#### Exercise description
Could you repeat the records below exactly as written?

=== Information given ===

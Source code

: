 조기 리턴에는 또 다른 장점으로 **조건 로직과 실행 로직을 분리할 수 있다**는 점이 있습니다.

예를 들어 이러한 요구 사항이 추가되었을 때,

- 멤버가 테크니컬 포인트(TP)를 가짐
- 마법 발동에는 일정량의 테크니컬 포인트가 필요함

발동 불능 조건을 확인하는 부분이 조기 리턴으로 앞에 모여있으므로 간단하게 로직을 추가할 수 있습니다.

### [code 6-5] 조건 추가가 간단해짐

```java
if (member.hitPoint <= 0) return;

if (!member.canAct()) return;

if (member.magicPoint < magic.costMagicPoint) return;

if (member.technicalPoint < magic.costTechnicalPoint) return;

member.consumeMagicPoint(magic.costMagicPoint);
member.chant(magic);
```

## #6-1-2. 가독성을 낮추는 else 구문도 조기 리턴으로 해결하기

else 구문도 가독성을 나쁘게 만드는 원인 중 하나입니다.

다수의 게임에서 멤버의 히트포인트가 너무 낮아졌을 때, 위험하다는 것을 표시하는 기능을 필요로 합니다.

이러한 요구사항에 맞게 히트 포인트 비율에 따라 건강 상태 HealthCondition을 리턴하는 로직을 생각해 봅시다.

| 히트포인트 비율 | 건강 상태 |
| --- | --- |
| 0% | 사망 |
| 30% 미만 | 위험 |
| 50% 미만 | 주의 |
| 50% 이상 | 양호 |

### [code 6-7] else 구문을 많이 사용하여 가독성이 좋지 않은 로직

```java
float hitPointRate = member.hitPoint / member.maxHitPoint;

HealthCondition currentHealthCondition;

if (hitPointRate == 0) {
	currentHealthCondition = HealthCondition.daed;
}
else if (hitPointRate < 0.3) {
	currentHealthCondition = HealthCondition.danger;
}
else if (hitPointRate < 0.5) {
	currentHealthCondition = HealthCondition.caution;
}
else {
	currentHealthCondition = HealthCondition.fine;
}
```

===

#### Output for this task
Source code

: 조기 리턴에는 또 다른 장점으로 **조건 로직과 실행 로직을 분리할 수 있다**는 점이 있습니다.

예를 들어 이러한 요구 사항이 추가되었을 때,

- 멤버가 테크니컬 포인트(TP)를 가짐
- 마법 발동에는 일정량의 테크니컬 포인트가 필요함

발동 불능 조건을 확인하는 부분이 조기 리턴으로 앞에 모여있으므로 간단하게 로직을 추가할 수 있습니다.

### [code 6-5] 조건 추가가 간단해짐

```java
if (member.hitPoint <= 0) return;

if (!member.canAct()) return;

if (member.magicPoint < magic.costMagicPoint) return;

if (member.technicalPoint < magic.costTechnicalPoint) return;

member.consumeMagicPoint(magic.costMagicPoint);
member.chant(magic);
```

## #6-1-2. 가독성을 낮추는 else 구문도 조기 리턴으로 해결하기

else 구문도 가독성을 나쁘게 만드는 원인 중 하나입니다.

다수의 게임에서 멤버의 히트포인트가 너무 낮아졌을 때, 위험하다는 것을 표시하는 기능을 필요로 합니다.

이러한 요구사항에 맞게 히트 포인트 비율에 따라 건강 상태 HealthCondition을 리턴하는 로직을 생각해 봅시다.

| 히트포인트 비율 | 건강 상태 |
| --- | --- |
| 0% | 사망 |
| 30% 미만 | 위험 |
| 50% 미만 | 주의 |
| 50% 이상 | 양호 |

### [code 6-7] else 구문을 많이 사용하여 가독성이 좋지 않은 로직

```java
float hitPointRate = member.hitPoint / member.maxHitPoint;

HealthCondition currentHealthCondition;

if (hitPointRate == 0) {
	currentHealthCondition = HealthCondition.daed;
}
else if (hitPointRate < 0.3) {
	currentHealthCondition = HealthCondition.danger;
}
else if (hitPointRate < 0.5) {
	currentHealthCondition = HealthCondition.caution;
}
else {
	currentHealthCondition = HealthCondition.fine;
}
```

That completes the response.